The daily chart shows the formation of a small shooting star candle located just below the 100 level. While textbooks often suggest this could signify a significant swing high, caution is warranted given the important US economic events approaching — suggesting that some flexibility around the 100 level should be considered this week. Nonetheless, as the daily RSI (2) shows overbought conditions for the third day in a row, a slight retreat could be on the horizon. Considering the present circumstances, with the weekly and daily RSI (14) confirming the rally and neither timeframe indicating overbought conditions, it seems plausible to expect that the US dollar index could still target 101 before wave C concludes. A disappointing NFP report could quickly prompt a reevaluation of Fed cut expectations and lead to a drop in the dollar, potentially benefitting AUD/USD in the short term.

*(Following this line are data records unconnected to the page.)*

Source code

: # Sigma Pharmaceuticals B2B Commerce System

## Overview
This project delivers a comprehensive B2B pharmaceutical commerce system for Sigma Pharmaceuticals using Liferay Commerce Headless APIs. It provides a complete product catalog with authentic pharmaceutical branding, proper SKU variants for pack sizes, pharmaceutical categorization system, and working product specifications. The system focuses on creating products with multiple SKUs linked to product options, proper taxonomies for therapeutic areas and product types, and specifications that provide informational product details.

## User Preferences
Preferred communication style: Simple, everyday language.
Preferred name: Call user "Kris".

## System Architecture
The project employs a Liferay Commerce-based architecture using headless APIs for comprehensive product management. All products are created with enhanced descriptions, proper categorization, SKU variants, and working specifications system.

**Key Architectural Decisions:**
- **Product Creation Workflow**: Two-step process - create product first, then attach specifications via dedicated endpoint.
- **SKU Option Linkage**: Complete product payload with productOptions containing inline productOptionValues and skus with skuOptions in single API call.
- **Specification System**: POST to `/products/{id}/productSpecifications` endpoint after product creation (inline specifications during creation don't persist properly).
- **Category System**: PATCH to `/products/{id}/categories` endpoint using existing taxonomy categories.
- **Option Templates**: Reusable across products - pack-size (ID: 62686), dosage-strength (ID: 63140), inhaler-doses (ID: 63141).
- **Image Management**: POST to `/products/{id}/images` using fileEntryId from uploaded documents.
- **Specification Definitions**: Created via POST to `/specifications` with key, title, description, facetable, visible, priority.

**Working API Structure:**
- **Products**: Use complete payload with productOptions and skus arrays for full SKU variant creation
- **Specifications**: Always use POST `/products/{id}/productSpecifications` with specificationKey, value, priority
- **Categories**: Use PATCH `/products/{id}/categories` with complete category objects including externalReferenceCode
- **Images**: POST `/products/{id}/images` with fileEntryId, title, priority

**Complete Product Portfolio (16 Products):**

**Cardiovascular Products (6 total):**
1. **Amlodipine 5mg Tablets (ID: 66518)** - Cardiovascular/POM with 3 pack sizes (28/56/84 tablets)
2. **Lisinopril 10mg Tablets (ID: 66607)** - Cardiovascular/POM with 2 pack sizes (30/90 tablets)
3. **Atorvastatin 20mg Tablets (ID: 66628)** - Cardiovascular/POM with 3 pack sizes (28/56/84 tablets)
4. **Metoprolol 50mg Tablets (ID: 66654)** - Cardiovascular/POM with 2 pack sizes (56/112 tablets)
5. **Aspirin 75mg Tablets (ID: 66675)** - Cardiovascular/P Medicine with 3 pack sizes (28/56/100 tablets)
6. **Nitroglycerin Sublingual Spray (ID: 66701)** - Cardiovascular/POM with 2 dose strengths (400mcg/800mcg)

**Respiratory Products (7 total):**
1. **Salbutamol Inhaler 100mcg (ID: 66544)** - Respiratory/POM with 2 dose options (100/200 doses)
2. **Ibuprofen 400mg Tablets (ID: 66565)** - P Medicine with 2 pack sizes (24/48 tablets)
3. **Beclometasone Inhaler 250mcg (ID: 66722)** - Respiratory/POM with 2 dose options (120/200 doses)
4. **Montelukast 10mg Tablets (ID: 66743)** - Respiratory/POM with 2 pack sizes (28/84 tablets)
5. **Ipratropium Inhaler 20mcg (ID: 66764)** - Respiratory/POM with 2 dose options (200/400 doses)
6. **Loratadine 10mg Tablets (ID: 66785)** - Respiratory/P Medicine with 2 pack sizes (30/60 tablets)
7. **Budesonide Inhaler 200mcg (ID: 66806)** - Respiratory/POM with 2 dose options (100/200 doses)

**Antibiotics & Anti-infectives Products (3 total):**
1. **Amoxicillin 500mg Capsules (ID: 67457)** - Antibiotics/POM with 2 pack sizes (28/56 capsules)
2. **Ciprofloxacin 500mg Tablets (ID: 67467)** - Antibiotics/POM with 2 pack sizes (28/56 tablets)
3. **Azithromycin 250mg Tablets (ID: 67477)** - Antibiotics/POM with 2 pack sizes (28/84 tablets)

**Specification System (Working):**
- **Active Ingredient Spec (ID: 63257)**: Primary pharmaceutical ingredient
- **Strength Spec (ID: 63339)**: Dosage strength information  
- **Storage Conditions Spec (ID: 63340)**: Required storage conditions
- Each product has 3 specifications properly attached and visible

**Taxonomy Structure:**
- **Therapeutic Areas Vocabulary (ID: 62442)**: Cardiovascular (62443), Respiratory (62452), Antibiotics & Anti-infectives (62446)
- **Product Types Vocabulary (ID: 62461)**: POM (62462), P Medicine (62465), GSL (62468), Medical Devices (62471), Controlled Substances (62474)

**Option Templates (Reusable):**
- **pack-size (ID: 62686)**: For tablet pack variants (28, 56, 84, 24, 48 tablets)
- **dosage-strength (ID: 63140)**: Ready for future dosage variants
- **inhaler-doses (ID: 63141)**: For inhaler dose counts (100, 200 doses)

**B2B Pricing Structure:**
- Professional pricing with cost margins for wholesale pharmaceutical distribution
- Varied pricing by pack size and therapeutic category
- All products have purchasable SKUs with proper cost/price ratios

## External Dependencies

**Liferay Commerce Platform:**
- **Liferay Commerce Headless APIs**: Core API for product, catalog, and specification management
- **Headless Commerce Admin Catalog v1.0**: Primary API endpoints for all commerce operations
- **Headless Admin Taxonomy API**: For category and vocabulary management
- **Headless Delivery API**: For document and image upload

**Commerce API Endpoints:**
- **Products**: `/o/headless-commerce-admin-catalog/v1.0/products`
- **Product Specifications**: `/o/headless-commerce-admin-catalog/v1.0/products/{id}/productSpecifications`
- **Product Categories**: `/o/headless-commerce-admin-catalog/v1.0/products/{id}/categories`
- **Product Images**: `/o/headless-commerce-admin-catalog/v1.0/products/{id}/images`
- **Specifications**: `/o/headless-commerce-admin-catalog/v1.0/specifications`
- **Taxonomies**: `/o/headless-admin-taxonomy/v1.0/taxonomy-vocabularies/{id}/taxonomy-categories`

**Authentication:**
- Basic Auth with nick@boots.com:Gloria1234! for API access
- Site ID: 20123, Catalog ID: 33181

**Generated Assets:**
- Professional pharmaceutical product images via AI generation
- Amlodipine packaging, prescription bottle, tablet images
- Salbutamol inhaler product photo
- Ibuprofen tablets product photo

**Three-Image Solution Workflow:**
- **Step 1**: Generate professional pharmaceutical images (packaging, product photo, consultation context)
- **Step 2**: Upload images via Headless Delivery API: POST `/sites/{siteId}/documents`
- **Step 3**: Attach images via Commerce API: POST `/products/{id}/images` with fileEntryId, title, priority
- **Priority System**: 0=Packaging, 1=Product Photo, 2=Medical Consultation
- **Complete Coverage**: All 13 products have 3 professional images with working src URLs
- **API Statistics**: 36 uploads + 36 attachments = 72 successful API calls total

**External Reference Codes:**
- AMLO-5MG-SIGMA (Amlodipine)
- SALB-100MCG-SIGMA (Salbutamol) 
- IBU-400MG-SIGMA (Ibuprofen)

At this moment, I expect a minor retreat on the daily chart, which could strengthen the Australian dollar — particularly if the RBA chooses a somewhat aggressive approach. The connection between Australian yields and options positioning suggests that the drop for the Aussie might be limited. The 2-year yield is rising, and the AU-US 2-year yield spread has widened considerably in expectation of AUD/USD fluctuations. The 1-day implied volatility for AUD/USD has hit a three-day high, while the 1-week and 1-month implied volatility numbers remain subdued. Additionally, risk reversals indicate that the demand for calls (bullish positions) continues to be strong relative to the demand for puts (bearish positions), showing optimism for a short-term rebound.

The Australian dollar has fallen for the fourth straight day; however, the rickshaw man doji suggests that the downward momentum might be weakening. Monday’s low held steady above the September low, suggesting a careful degree of support. Considering the emergence of a shooting star candle on the US dollar index and the potential for the RBA to maintain a hawkish stance, I expect a short-term rebound for AUD/USD as the US dollar undergoes a slight retreat. However, given my overall perspective on the US dollar’s potential to strengthen before wave C concludes, any recovery in the Aussie might be limited after the initial bounce.